PostPosted: Sun Jun 07, 2015 7:11 am    Post subject: Reply with quote

Went back to qemu-2.0.0 and using x-data plane. Qemu 2.1.0 and later seem to have broken x-vga=on option and it sometimes makes it more confusing to use (have to disable primary std gpu in Windows or vfio GPU remains unusable). Bios doesn't show on vfio GPU, and it's impossible to grab mouse-keyboard with vga=none. I've reverted to Qemu-2.0.0 since it doesn't suffer those issues and performance seems quite the same while being more straight forward.

Here's some benchmarks results with my 290X under Qemu-2.0.0 and using raw img on 5400RPM hdd.

Star Swarm Performance Demo:
Quote:
MANTLE
Test Duration: 360 Seconds
Total Frames: 21673

Average FPS: 60.20
Average Unit Count: 4421
Maximum Unit Count: 5761
Average Batches/MS: 1190.89
Maximum Batches/MS: 4533.11
Average Batch Count: 21016
Maximum Batch Count: 164239

Quote:
D3D
Test Duration: 360 Seconds
Total Frames: 9239

Average FPS: 25.66
Average Unit Count: 4010
Maximum Unit Count: 5476
Average Batches/MS: 409.83
Maximum Batches/MS: 738.75
Average Batch Count: 17538
Maximum Batch Count: 133219



Benchmark results with same hardware, but Qemu-2.3.0 used.

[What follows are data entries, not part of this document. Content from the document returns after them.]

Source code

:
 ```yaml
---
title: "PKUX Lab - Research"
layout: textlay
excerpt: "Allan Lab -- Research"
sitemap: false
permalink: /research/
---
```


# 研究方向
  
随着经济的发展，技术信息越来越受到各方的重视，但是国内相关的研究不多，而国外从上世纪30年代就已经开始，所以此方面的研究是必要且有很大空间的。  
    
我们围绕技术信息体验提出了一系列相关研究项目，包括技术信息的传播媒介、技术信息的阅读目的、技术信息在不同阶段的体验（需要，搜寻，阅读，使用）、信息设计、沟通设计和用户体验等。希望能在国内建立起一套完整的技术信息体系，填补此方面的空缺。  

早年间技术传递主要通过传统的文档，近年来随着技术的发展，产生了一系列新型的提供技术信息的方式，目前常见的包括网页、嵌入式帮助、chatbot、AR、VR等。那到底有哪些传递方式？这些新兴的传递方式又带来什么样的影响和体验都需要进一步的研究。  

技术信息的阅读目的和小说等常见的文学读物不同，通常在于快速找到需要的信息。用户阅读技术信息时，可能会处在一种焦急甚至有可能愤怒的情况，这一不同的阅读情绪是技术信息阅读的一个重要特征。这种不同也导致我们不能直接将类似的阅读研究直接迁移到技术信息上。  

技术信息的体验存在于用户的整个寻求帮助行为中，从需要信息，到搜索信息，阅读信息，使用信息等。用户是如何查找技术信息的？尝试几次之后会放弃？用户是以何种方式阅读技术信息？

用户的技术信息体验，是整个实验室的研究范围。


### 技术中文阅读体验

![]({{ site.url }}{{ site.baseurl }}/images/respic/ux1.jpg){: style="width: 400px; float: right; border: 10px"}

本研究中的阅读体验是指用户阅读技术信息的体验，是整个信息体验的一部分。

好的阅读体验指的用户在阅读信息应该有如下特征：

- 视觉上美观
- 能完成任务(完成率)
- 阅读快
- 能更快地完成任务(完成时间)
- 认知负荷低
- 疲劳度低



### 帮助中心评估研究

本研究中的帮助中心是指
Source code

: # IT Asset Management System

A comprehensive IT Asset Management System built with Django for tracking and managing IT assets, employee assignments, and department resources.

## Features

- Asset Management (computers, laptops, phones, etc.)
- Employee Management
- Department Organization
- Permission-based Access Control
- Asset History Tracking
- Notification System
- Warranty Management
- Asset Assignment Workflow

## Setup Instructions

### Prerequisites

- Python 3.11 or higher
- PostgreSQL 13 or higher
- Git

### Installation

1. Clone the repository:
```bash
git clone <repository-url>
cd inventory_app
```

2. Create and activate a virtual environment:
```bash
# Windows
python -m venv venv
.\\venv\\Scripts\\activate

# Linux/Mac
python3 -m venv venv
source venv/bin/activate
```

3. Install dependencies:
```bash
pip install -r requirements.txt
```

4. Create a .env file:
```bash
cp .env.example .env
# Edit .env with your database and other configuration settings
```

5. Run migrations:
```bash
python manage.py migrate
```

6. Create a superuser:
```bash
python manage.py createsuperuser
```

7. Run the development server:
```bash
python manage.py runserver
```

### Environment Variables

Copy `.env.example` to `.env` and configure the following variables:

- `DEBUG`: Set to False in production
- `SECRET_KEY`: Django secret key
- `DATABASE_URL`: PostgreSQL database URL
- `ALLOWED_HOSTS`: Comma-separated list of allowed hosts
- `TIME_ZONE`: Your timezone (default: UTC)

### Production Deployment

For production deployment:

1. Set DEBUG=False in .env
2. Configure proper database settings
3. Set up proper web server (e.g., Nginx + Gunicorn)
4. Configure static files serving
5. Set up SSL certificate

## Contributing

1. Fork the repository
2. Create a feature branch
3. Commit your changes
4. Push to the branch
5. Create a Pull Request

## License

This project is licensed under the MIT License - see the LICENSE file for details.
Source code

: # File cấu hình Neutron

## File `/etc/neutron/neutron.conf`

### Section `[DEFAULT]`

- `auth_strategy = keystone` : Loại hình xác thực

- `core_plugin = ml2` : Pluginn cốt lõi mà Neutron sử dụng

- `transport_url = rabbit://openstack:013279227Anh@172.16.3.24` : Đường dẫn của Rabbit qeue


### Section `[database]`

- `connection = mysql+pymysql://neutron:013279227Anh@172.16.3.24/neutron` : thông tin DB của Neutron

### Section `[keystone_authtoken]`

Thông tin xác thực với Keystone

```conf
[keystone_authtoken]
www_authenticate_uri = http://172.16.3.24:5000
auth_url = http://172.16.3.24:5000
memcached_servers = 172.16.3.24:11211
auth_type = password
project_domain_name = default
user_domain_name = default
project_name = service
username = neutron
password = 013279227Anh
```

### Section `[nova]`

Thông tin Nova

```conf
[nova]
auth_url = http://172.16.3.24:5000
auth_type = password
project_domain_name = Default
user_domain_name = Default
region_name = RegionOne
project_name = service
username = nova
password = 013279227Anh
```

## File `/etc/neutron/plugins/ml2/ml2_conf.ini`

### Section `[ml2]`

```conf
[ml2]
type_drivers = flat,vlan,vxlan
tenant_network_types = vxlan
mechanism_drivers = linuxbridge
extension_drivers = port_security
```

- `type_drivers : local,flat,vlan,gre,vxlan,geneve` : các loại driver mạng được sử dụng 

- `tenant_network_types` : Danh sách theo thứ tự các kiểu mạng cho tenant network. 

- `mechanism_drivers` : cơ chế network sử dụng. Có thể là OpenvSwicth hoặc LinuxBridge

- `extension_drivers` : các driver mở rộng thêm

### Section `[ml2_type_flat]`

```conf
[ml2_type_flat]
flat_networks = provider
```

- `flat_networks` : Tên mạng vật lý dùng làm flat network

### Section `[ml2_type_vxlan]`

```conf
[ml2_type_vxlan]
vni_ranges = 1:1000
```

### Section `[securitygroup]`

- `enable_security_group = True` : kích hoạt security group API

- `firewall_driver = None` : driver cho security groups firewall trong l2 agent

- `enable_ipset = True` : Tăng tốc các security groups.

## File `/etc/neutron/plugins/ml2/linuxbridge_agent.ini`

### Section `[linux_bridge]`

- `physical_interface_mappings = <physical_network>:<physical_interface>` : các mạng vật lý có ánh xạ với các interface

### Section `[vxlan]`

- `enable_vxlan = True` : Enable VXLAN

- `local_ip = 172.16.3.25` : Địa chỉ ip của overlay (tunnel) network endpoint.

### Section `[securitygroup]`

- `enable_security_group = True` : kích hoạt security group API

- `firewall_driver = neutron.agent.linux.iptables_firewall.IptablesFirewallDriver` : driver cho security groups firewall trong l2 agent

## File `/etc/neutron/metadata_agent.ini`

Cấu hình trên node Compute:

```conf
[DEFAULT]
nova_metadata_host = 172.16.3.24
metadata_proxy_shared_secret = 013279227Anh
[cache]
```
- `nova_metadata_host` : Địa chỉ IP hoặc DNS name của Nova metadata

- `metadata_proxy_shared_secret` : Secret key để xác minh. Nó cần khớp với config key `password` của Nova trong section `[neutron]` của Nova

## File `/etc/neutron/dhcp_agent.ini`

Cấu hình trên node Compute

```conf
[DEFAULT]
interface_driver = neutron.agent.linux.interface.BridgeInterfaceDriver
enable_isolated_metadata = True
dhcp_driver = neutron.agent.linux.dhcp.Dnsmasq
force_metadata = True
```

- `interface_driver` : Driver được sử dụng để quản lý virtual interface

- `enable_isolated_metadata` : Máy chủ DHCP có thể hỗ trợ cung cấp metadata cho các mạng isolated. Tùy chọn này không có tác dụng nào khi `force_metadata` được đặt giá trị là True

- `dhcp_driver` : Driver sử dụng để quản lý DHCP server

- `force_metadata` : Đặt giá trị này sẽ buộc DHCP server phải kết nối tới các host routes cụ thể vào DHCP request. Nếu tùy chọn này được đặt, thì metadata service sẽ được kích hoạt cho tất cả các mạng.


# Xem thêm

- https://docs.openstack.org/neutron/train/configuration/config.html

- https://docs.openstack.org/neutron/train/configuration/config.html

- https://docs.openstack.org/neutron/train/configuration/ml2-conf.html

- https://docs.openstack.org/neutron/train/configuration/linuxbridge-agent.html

Final Fantasy XIV: Heavensward Benchmark
Quote:
x-dataplane cache=none aio=threads

FINAL FANTASY XIV: Heavensward Benchmark
Tested on: 5/15/2015 7:33:15 PM
Score: 8904
Average Frame Rate: 74.981
Performance: Extremely High
-Easily capable of running the game on the highest settings.
Loading Times by Scene
Scene #1 10.920 sec
Scene #2 38.935 sec
Scene #3 14.204 sec
Scene #4 16.610 sec
Scene #5 15.449 sec
Scene #6 9.724 sec
Total Loading Time 105.843 sec

Quote:
xdata-plane cache=unsafe aio=threads

FINAL FANTASY XIV: Heavensward Benchmark
Tested on: 5/15/2015 7:14:22 PM
Score: 8826
Average Frame Rate: 73.289
Performance: Extremely High
-Easily capable of running the game on the highest settings.
Loading Times by Scene
Scene #1 9.428 sec
Scene #2 29.420 sec
Scene #3 11.545 sec
Scene #4 12.253 sec
Scene #5 7.454 sec
Scene #6 4.839 sec
Total Loading Time 74.939 sec

Quote:
xdataplane aio=native cache=unsafe cache.direct=on

FINAL FANTASY XIV: Heavensward Benchmark
Tested on: 5/16/2015 2:15:20 AM
Score: 8695
Average Frame Rate: 71.376
Performance: Extremely High
-Easily capable of running the game on the highest settings.
Loading Times by Scene
Scene #1 11.281 sec
Scene #2 38.984 sec
Scene #3 14.218 sec
Scene #4 16.818 sec
Scene #5 15.378 sec
Scene #6 6.823 sec
Total Loading Time 103.503 sec

Quote:
if=virtio cache=unsafe aio=native

FINAL FANTASY XIV: Heavensward Benchmark
Tested on: 5/15/2015 6:00:45 PM
Score: 9415
Average Frame Rate: 78.424
Performance: Extremely High
-Easily capable of running the game on the highest settings.
Loading Times by Scene
Scene #1 10.408 sec
Scene #2 39.687 sec
Scene #3 14.652 sec
Scene #4 16.990 sec
Scene #5 14.920 sec
Scene #6 10.704 sec
Total Loading Time 107.363 sec

Quote:
if=virtio cache=none aio=native

FINAL FANTASY XIV: Heavensward Benchmark
Tested on: 5/15/2015 6:28:49 PM
Score: 9233
Average Frame Rate: 76.114
Performance: Extremely High
-Easily capable of running the game on the highest settings.
Loading Times by Scene
Scene #1 29.868 sec
Scene #2 40.226 sec
Scene #3 14.444 sec
Scene #4 16.408 sec
Scene #5 15.078 sec
Scene #6 7.084 sec
Total Loading Time 123.109 sec


Found FFXIV benchmark quite interesting and useful. Seems aio=native (which needs cache.direct=on) bottlenecks unsafe cache. To benefit from unsafe cache I have to use aio=threads, which is also true with multiqueue and virtio-scsi and Qemu-2.0.0 without virtio-scsi multiqueue. Total loading time decreases to about 33.0 sec if I run FFXIV benchmark a second time with unsafe cache and aio=threads. Unsafe cache seems quite useful for reducing HDD wear-tear and improving performance significantly, if same data is fetched repeatedly (very useful for games like "Evil Within", or programs that need repeated data access). X-data plane seems to give slightly better performance, compared to if=virtio.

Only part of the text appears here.